There are several limitations to this study. Firstly, the diagnosis performance still has large room for improvement. Due to the inherent heterogeneity of image contents frame by frame in the fast-moving nCLE videos and the potential selection bias of locating ROIs, mis-classification resulted in suboptimal performance of CNNs, especially in CNN2. Secondly, in per-video analysis, we arbitrarily denoted the highest percentage of subtype as the final subtype of the entire nCLE video. Yet, certain image features in some frames might be more pathognomonic and deserve heavier weight than other frames. Moreover, in real-time practice, we might need to develop an “accumulated frequency score” to denote the final subtyping of the video. Thirdly, our nCLE videos were obtained retrospectively from a single center with limited numbers. Fourthly, we did not include solid pseudopapillary neoplasms, nor did we separate main-ductal type from side-branch type IPMNs. Fifthly, our CNNs might not be applicable to diseases other than PCLs. Lastly and clinically most relevant, the current CAD system was developed and processed off-line on retrospectively collected nCLE video frames, and we have not yet tested prospectively in real-time nCLE examinations. Real-time assistance is urgently needed to facilitate the clinical use of nCLE on PCLs. The speedy computation time of CAD on each frame (0.03–0.07 s) in Table 3
suggests great potential in real-time applications. Future clinical studies incorporating external validation of our CNN algorithms with adequate representation of all five subtypes of PCLs and prospective comparison studies between the CAD system and novice and expert endoscopists are warranted to confirm the performance and clinical utility.

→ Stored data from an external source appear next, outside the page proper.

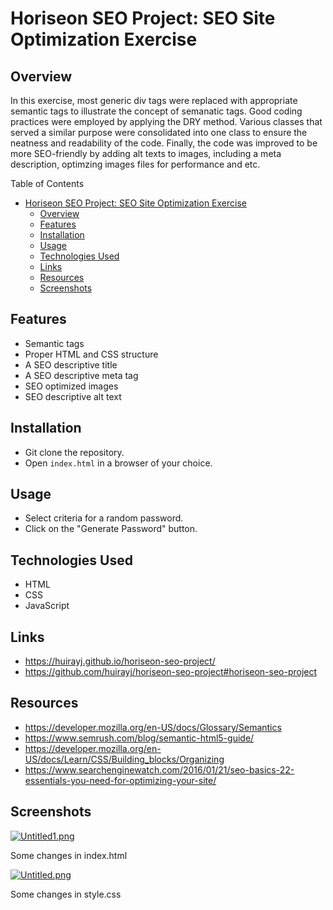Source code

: # Horiseon SEO Project: SEO Site Optimization Exercise

## Overview

In this exercise, most generic div tags were replaced with appropriate semantic tags to illustrate the concept of semanatic tags. Good coding practices were employed by applying the DRY method. Various classes that served a similar purpose were consolidated into one class to ensure the neatness and readability of the code. Finally, the code was improved to be more SEO-friendly by adding alt texts to images, including a meta description, optimzing images files for performance and etc.

Table of Contents

- [Horiseon SEO Project: SEO Site Optimization Exercise](#horiseon-seo-project-seo-site-optimization-exercise)
  - [Overview](#overview)
  - [Features](#features)
  - [Installation](#installation)
  - [Usage](#usage)
  - [Technologies Used](#technologies-used)
  - [Links](#links)
  - [Resources](#resources)
  - [Screenshots](#screenshots)

## Features

- Semantic tags
- Proper HTML and CSS structure
- A SEO descriptive title
- A SEO descriptive meta tag
- SEO optimized images
- SEO descriptive alt text

## Installation

- Git clone the repository.
- Open `index.html` in a browser of your choice.

## Usage

- Select criteria for a random password.
- Click on the "Generate Password" button.

## Technologies Used

- HTML
- CSS
- JavaScript

## Links

- https://huirayj.github.io/horiseon-seo-project/
- https://github.com/huirayj/horiseon-seo-project#horiseon-seo-project

## Resources

- https://developer.mozilla.org/en-US/docs/Glossary/Semantics
- https://www.semrush.com/blog/semantic-html5-guide/
- https://developer.mozilla.org/en-US/docs/Learn/CSS/Building_blocks/Organizing
- https://www.searchenginewatch.com/2016/01/21/seo-basics-22-essentials-you-need-for-optimizing-your-site/

## Screenshots

[![Untitled1.png](https://i.postimg.cc/Qx3H9qdK/Untitled1.png)](https://postimg.cc/ThtRBgmT)

Some changes in index.html

[![Untitled.png](https://i.postimg.cc/C5yd4GCt/Untitled.png)](https://postimg.cc/wyV6qsGc)

Some changes in style.css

5. Conclusions and Future Work
Incidentally detected PCLs are increasing in the asymptomatic general population. The accurate detection of PCLs with malignant potential is a clinical dilemma. We utilized deep learning neural network VGG19 for CAD classification of subtypes of PCLs on EUS-guided nCLE video frames. Our work uniquely compared three different methods of designating ROIs by manual designation, maximal rectangular ROI, and U-Net algorithm designation and validated the use of automatic ROI designation in future CAD systems in nCLE. Our per-frame analysis suggested differential levels of diagnostic accuracy among the five subtypes of PCLs, where non-mucinous PCLs (SCN: 93.11%, NET: 84.31%, and pseudocyst: 98%) had higher diagnostic accuracy than mucinous PCLs (IPMN: 84.43% and MCN: 86.1%). Our CNN demonstrated superior specificity compared to the state-of-the-art for the classification of mucinous PCLs (IPMN and MCN), with high specificity (94.3%, and 92.8%, respectively) but low sensitivity (46% and 45.2%, respectively). Our results will contribute to improve the daily practice of differential diagnosis of PCLs with nCLE. Furthermore, our data revealed a high specificity of nCLE on mucinous PCLs, which carry high clinical importance because mucinous PCLs have higher malignant potential, and early treatment of mucinous PCLs will improve clinical outcomes.
In the future work, we believe machine learning methodologies could solve more complicated problems, such as dissecting the cellular and tissue structures to improve the initial differential diagnosis, monitoring of cellular morphological alterations during surveillance, and exploration of molecular target-labeled fluorescent CLE as molecular imaging of PCLs. In the near future, an “integrative computational model” [13
] combining relevant clinical information, nCLE images, radiomics, and next-generation sequencing of pancreatic cystic fluids may collectively provide clinicians with sophisticated diagnosis of PCLs.